Mind Matters: Exploring the World of Artificial Intelligence
James P. Hogan
Ballantine Publishing Group
New York
1997
Reviewed By: Magan Stephens
August 1998
Mind Matters by James P. Hogan looks deeply in to history of Artificial Intelligence (AI) from the history of logic and philosophy to the current problems that face AI today. Hogans objective is to give his readers the basic background in the concepts and processes that are involved in AI research with regard to the linguistic, philosophical, physical and computing limits that have recently been realized. He also takes a look at expert systems, parallel computing, genetic programming, and holographic processing. These AI procedures are just a few of many approaches to branch out of Artificial Intelligence research.
Expert systems are computer programs that simulate the intelligence and behavior of a human and contain expert knowledge in a particular field. They usually are comprised of a knowledge base containing a set of rules for applying the knowledge base to particular situations that is described to the program. Popular expert systems are those that play chess such as Deep Blue and those that assist in medical diagnosis for instance Stanfords MYCIN. MYCINs purpose is to advise physicians on the diagnosis to brain and spinal cord infections and to provide a list of antibiotics for treatment.
Parallel computing consists of multiple processors that break down applications into many separate and independent operations of massive amounts of data. One of AIs biggest problems is having enough speed and memory to accommodate bigger programs and large mountains of data. A computer like Big Blue, for instance, requires parallel processing to analyze multiple moves in a chess game (308). Roger Schank, an AI researcher from Yale, is an opponent to the parallel computing theory. He feels that the optimism over parallel computing is misdirected. Increased speed does not represent the obstacles that AI is up against such as world knowledge, learning, or commonsense.
Holographic processing and genetic programming are more recent approaches to Artificial Intelligence. Holographic processing is similar to human vision. Holograms are three-dimensional images and regenerate light waves and may solve AI vision recognition problems since it exhibits associative abilities like the human mind. Genetic programming shows signs of an evolving computer or "programs that will write themselves" (346). Genetic programming mimics natural selection to evolve strategies for solving complicated
problems. These are ambitious notions but Hogan includes them in his book to show how far AI has come.

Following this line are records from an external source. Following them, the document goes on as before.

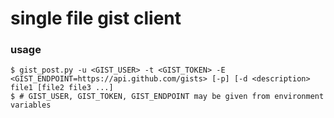 single file gist client
=============

### usage

    $ gist_post.py -u <GIST_USER> -t <GIST_TOKEN> -E <GIST_ENDPOINT=https://api.github.com/gists> [-p] [-d <description> file1 [file2 file3 ...]
    $ # GIST_USER, GIST_TOKEN, GIST_ENDPOINT may be given from environment variables

    

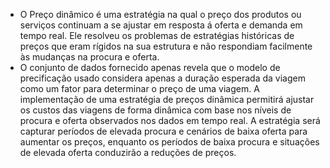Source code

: - O Preço dinâmico é uma estratégia na qual o preço dos produtos ou serviços continuam a se ajustar em resposta á oferta e demanda em tempo real. Ele resolveu os problemas de estratégias históricas de preços que eram rígidos na sua estrutura e não respondiam facilmente às mudanças na procura e oferta.
- O conjunto de dados fornecido apenas revela que o modelo de precificação usado considera apenas a duração esperada da viagem como um fator para determinar o preço de uma viagem. A implementação de uma estratégia de preços dinâmica permitirá ajustar os custos das viagens de forma dinâmica com base nos níveis de procura e oferta observados nos dados em tempo real. A estratégia será capturar períodos de elevada procura e cenários de baixa oferta para aumentar os preços, enquanto os períodos de baixa procura e situações de elevada oferta conduzirão a reduções de preços.
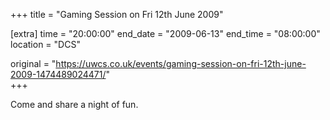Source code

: +++
title = "Gaming Session on Fri 12th June 2009"

[extra]
time = "20:00:00"
end_date = "2009-06-13"
end_time = "08:00:00"
location = "DCS"

original = "https://uwcs.co.uk/events/gaming-session-on-fri-12th-june-2009-1474489024471/"    
+++

Come and share a night of fun.

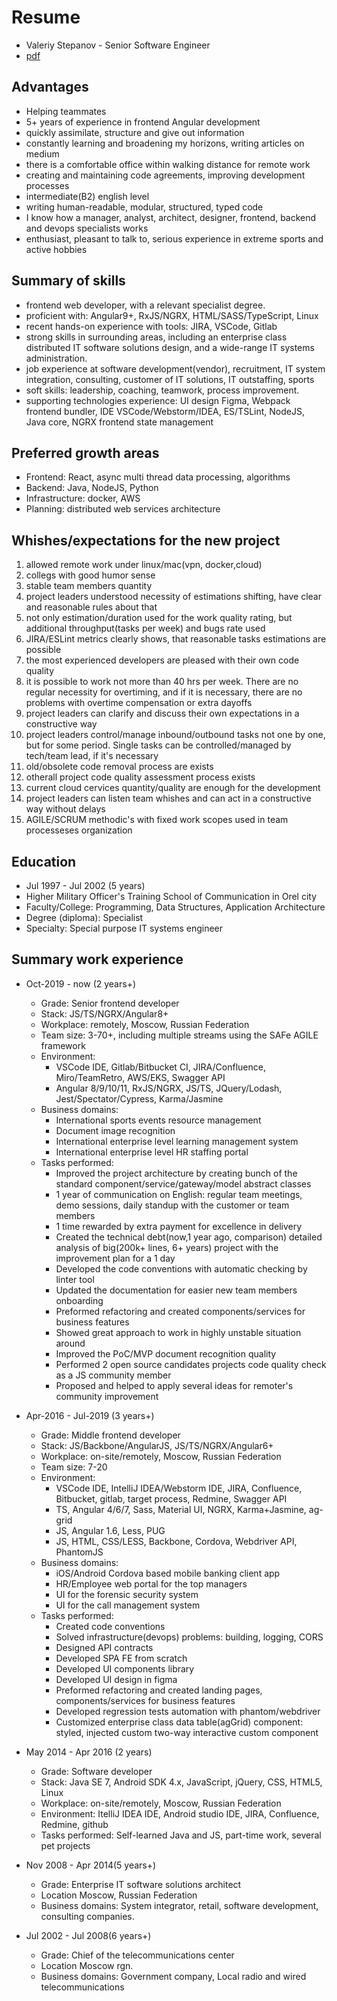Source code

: # Resume

 * Valeriy Stepanov - Senior Software Engineer
 * [pdf](https://stepanovv.ru/kbo/kb/карьера/resume.pdf)

## Advantages

 * Helping teammates
 * 5+ years of experience in frontend Angular development
 * quickly assimilate, structure and give out information
 * constantly learning and broadening my horizons, writing articles on medium
 * there is a comfortable office within walking distance for remote work
 * creating and maintaining code agreements, improving development processes
 * intermediate(B2) english level
 * writing human-readable, modular, structured, typed code
 * I know how a manager, analyst, architect, designer, frontend, backend and devops specialists works
 * enthusiast, pleasant to talk to, serious experience in extreme sports and active hobbies 
## Summary of skills

 * frontend web developer, with a relevant specialist degree.
 * proficient with: Angular9+, RxJS/NGRX, HTML/SASS/TypeScript, Linux
 * recent hands-on experience with tools: JIRA, VSCode, Gitlab
 * strong skills in surrounding areas, including an enterprise class distributed IT software solutions design, and a wide-range IT systems administration.
 * job experience at software development(vendor), recruitment, IT system integration, consulting,  customer of IT solutions, IT outstaffing, sports
 * soft skills: leadership, coaching, teamwork, process improvement.
 * supporting technologies experience: UI design Figma, Webpack frontend bundler, IDE VSCode/Webstorm/IDEA, ES/TSLint, NodeJS, Java core, NGRX frontend state management

## Preferred growth areas

 * Frontend: React, async multi thread data processing, algorithms
 * Backend: Java, NodeJS, Python
 * Infrastructure: docker, AWS
 * Planning: distributed web services architecture

## Whishes/expectations for the new project

 1. allowed remote work under linux/mac(vpn, docker,cloud)
 1. collegs with good humor sense
 1. stable team members quantity
 1. project leaders understood necessity of estimations shifting, have clear and reasonable rules about that
 1. not only estimation/duration used for the work quality rating, but additional throughput(tasks per week) and bugs rate used
 1. JIRA/ESLint metrics clearly shows, that reasonable tasks estimations are possible
 1. the most experienced developers are pleased with their own code quality
 1. it is possible to work not more than 40 hrs per week. There are no regular necessity for overtiming, and if it is necessary, there are no problems with overtime compensation or extra dayoffs
 1. project leaders can clarify and discuss their own expectations in a constructive way
 1. project leaders control/manage inbound/outbound tasks not one by one, but for some period. Single tasks can be controlled/managed by tech/team lead, if it's necessary
 1. old/obsolete code removal process are exists
 1. otherall project code quality assessment process exists
 1. current cloud cervices quantity/quality are enough for the development
 1. project leaders can listen team whishes and can act in a constructive way without delays
 1. AGILE/SCRUM methodic's with fixed work scopes used in team processeses organization

## Education
 * Jul 1997 - Jul 2002 (5 years)
 * Higher Military Officer's Training School of Communication in Orel city
 * Faculty/College: Programming, Data Structures, Application Architecture
 * Degree (diploma): Specialist
 * Specialty:  Special purpose IT systems engineer 

## Summary work experience

 * Oct-2019 - now (2 years+)
	* Grade: Senior frontend developer
	* Stack: JS/TS/NGRX/Angular8+
	* Workplace: remotely, Moscow, Russian Federation
	* Team size: 3-70+, including multiple streams using the SAFe AGILE framework
	* Environment:
		* VSCode IDE, Gitlab/Bitbucket CI, JIRA/Confluence, Miro/TeamRetro, AWS/EKS, Swagger API
		* Angular 8/9/10/11, RxJS/NGRX, JS/TS, JQuery/Lodash, Jest/Spectator/Cypress, Karma/Jasmine
	* Business domains:
		* International sports events resource management
		* Document image recognition
		* International enterprise level learning management system
		* International enterprise level HR staffing portal
	* Tasks performed:
		* Improved the project architecture by creating bunch of the standard component/service/gateway/model abstract classes
		* 1 year of communication on English: regular team meetings, demo sessions, daily standup with the customer or team members
		* 1 time rewarded by extra payment for excellence in delivery
		* Created the technical debt(now,1 year ago, comparison) detailed analysis of big(200k+ lines, 6+ years) project with the improvement plan for a 1 day
		* Developed the code conventions with automatic checking by linter tool
		* Updated the documentation for easier new team members onboarding
		* Preformed refactoring and created components/services for business features
		* Showed great approach to work in highly unstable situation around
		* Improved the PoC/MVP document recognition quality
		* Performed 2 open source candidates projects code quality check as a JS community member
		* Proposed and helped to apply several ideas for remoter's community improvement

 * Apr-2016 - Jul-2019 (3 years+)
	* Grade: Middle frontend developer
	* Stack: JS/Backbone/AngularJS, JS/TS/NGRX/Angular6+
	* Workplace: on-site/remotely, Moscow, Russian Federation
	* Team size: 7-20
	* Environment:
		* VSCode IDE, IntelliJ IDEA/Webstorm IDE, JIRA, Confluence, Bitbucket, gitlab, target process, Redmine, Swagger API
		* TS, Angular 4/6/7, Sass, Material UI, NGRX, Karma+Jasmine, ag-grid
		* JS, Angular 1.6, Less, PUG
		* JS, HTML, CSS/LESS, Backbone, Cordova, Webdriver API, PhantomJS
	* Business domains:
		* iOS/Android Cordova based mobile banking client app
		* HR/Employee web portal for the top managers
		* UI for the forensic security system
		* UI for the call management system
	* Tasks performed:
		* Created code conventions
		* Solved infrastructure(devops) problems: building, logging, CORS
		* Designed API contracts
		* Developed SPA FE from scratch
		* Developed UI components library
		* Developed UI design in figma
		* Preformed refactoring and created landing pages, components/services for business features
		* Developed regression tests automation with phantom/webdriver
		* Customized enterprise class data table(agGrid) component: styled, injected custom two-way interactive custom component

 * May 2014 - Apr 2016 (2 years)
	* Grade: Software developer
	* Stack: Java SE 7, Android SDK 4.x,  JavaScript, jQuery, CSS, HTML5, Linux
	* Workplace: on-site/remotely, Moscow, Russian Federation
	* Environment: ItelliJ IDEA IDE, Android studio IDE, JIRA, Confluence, Redmine, github
	* Tasks performed: Self-learned Java and JS, part-time work, several pet projects

 * Nov 2008 - Apr 2014(5 years+)
	* Grade: Enterprise IT software solutions architect
	* Location Moscow, Russian Federation
	* Business domains: System integrator, retail, software development, consulting companies.

 * Jul 2002 - Jul 2008(6 years+)
 	* Grade: Chief of the telecommunications center
	* Location Moscow rgn.
	* Business domains: Government company, Local radio and wired telecommunications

Rather than taking a "strong" or "weak" position of AI, Hogan focuses on the many brilliant minds behind AI endeavors. However, his optimism towards building a machine that thinks like a human is evident throughout the book. He posits that humans "come into the world knowing nothing and assessing only the ground rules that were put their by God or by nature, depending ones beliefs. And most of what they learn after that comes through language, books, teachers and example" (140) implying that machines can "learn" through data input just as humans do. Hogan also focuses on the failures to predict the future of technology. This failing has only encouraged more contention among the AI community.
Hogans hopefulness of AI research seems to mirror that of todays progressive thinkers such as Doug Lenat and Vernor Vinge. Vinge s "Singularity" theory states that technology is advancing at such an accelerating curve that the machines that we have so diligently tried to replicate in our own image will eventually build better machines, thus bringing about the end of the human era (351). Although "Singularity" sounds a bit extreme, Vinge foresees this phenomenon as inevitable if we can, in fact, build a superhuman machine. Lenat, once an AI pessimist, discovered in his CYC project that stringing together semantic concepts and forming associations will lead to the development of language comprehension in the same way a human infant acquires it. This evolutionary milestone of grammar comprehension will only accelerate as new information is supplied and CYC learns to read (256). Conversely, Hogan enumerates the pessimism, which shrouds a contingent of the AI community.
The fact that intelligent machines are possible raises many concerns. People feel threatened when their unique sensibilities are called into question. Hubert Dreyfess, a student of physics and later a Philosophy professor at MIT holds the position that humanlike intelligence cannot be imitated through symbolic representation. He feels that people have "no access to the basic elements and first principles underlying their perceptions, actions, and use of everyday knowledge" (290). This tenet was in direct opposition of the rule-based efforts of Noam Chomskys Transformational Grammar and David Marrs Theory of Vision, both of whom were at MIT the same time as Dreyfess. AI has been and always will be a controversial subject.
This non-fiction book is for the technological handicapped as well as technologically adept who are interested in Artificial Intelligence from its inception. Hogan describes concepts in an easy and sometimes humorous manner. He often illustrates hard to grasp concepts in a simple fashion, such as comparing a Parallel Distributed Processing (PDP) to the composition of the human brain. His chapter "Logical Mind", provides a rudimentary course on beginning logic for those who have not experienced syllogisms or Venn diagrams before. I recommend this book to everyone who has faith in technology and a proclivity towards the ambitious endeavors of mankind. Hogan succeeds in inspiring his audience to think about the implications of Artificial Intelligence and therefore enabling them to draw their own conclusions.